## Instructions to follow:
Skip all pictures, then copy the lines from the start of the data through the line with "Create an employeedetails.jsp", keeping both ends.
[[ Record extracts, beginning ]]
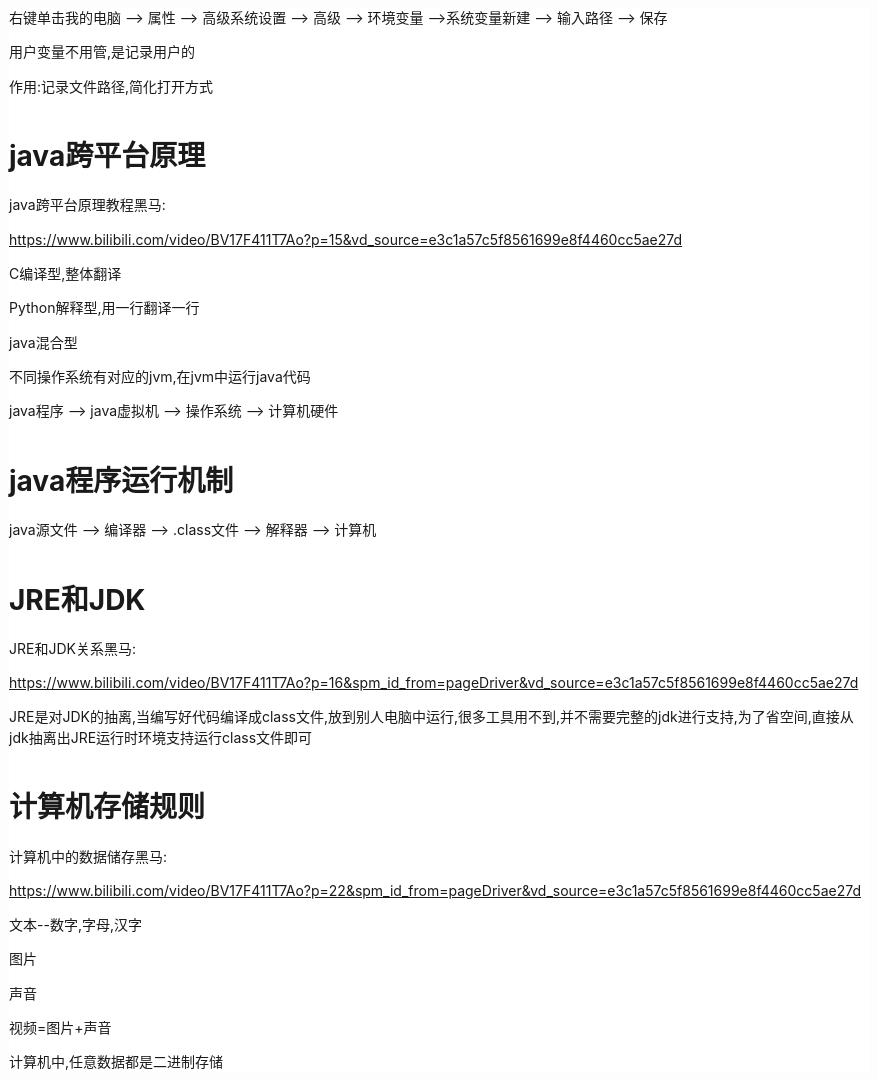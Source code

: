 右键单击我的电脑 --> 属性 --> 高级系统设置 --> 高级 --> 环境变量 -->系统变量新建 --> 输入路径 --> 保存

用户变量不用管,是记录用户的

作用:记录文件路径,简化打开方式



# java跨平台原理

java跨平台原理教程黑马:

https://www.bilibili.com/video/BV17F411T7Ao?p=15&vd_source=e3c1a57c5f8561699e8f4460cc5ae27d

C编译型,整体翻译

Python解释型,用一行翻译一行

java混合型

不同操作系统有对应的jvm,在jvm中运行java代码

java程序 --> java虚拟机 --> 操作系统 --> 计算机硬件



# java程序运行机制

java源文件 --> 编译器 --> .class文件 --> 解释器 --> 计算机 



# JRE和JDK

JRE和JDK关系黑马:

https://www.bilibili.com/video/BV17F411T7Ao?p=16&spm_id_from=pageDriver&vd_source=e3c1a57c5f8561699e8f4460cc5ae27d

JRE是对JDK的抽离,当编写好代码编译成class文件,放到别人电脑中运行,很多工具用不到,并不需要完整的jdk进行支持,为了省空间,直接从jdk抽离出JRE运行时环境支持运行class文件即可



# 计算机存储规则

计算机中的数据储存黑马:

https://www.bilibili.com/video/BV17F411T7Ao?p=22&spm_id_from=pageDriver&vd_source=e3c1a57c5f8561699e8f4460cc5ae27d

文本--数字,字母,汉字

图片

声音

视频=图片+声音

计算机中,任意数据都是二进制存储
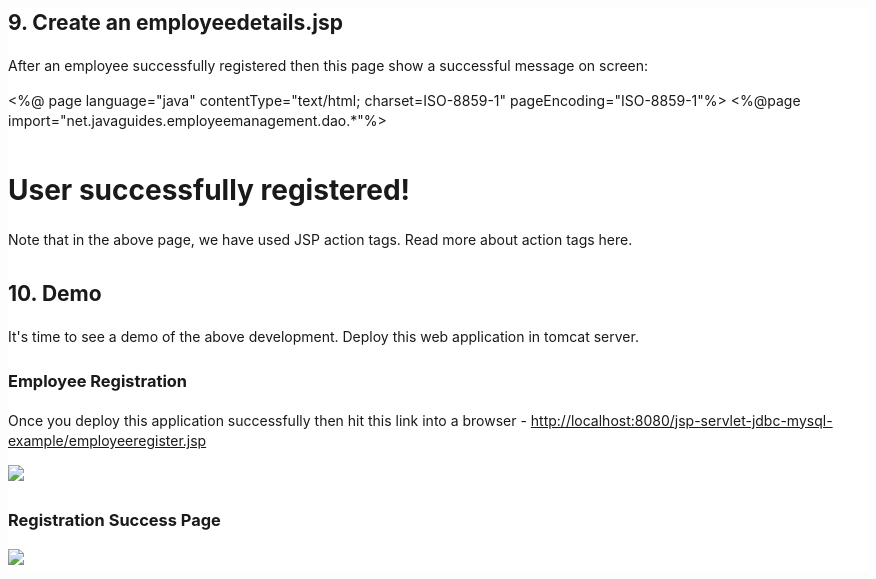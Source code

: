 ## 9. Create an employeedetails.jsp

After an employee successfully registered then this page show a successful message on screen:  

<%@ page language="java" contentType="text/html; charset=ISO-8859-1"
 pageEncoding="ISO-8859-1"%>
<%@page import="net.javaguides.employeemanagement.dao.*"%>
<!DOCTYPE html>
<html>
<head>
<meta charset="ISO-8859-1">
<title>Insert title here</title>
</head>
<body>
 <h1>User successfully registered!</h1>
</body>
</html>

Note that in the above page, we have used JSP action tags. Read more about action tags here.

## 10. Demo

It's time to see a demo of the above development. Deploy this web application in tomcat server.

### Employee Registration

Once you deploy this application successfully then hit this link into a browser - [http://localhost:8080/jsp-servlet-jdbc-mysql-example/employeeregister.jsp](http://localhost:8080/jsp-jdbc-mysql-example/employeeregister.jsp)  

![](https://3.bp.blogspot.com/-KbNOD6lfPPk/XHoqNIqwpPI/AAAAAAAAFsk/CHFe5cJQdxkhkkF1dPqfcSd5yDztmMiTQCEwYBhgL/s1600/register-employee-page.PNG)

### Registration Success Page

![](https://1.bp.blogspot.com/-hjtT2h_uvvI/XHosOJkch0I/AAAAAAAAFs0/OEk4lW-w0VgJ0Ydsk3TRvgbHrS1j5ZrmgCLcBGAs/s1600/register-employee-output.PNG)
[[ Record extracts, end ]]
## Solution to the problem:
Source code

: 右键单击我的电脑 --> 属性 --> 高级系统设置 --> 高级 --> 环境变量 -->系统变量新建 --> 输入路径 --> 保存

用户变量不用管,是记录用户的

作用:记录文件路径,简化打开方式



# java跨平台原理

java跨平台原理教程黑马:

https://www.bilibili.com/video/BV17F411T7Ao?p=15&vd_source=e3c1a57c5f8561699e8f4460cc5ae27d

C编译型,整体翻译

Python解释型,用一行翻译一行

java混合型

不同操作系统有对应的jvm,在jvm中运行java代码

java程序 --> java虚拟机 --> 操作系统 --> 计算机硬件



# java程序运行机制

java源文件 --> 编译器 --> .class文件 --> 解释器 --> 计算机 



# JRE和JDK

JRE和JDK关系黑马:

https://www.bilibili.com/video/BV17F411T7Ao?p=16&spm_id_from=pageDriver&vd_source=e3c1a57c5f8561699e8f4460cc5ae27d

JRE是对JDK的抽离,当编写好代码编译成class文件,放到别人电脑中运行,很多工具用不到,并不需要完整的jdk进行支持,为了省空间,直接从jdk抽离出JRE运行时环境支持运行class文件即可



# 计算机存储规则

计算机中的数据储存黑马:

https://www.bilibili.com/video/BV17F411T7Ao?p=22&spm_id_from=pageDriver&vd_source=e3c1a57c5f8561699e8f4460cc5ae27d

文本--数字,字母,汉字

图片

声音

视频=图片+声音

计算机中,任意数据都是二进制存储
Source code

: ## 9. Create an employeedetails.jsp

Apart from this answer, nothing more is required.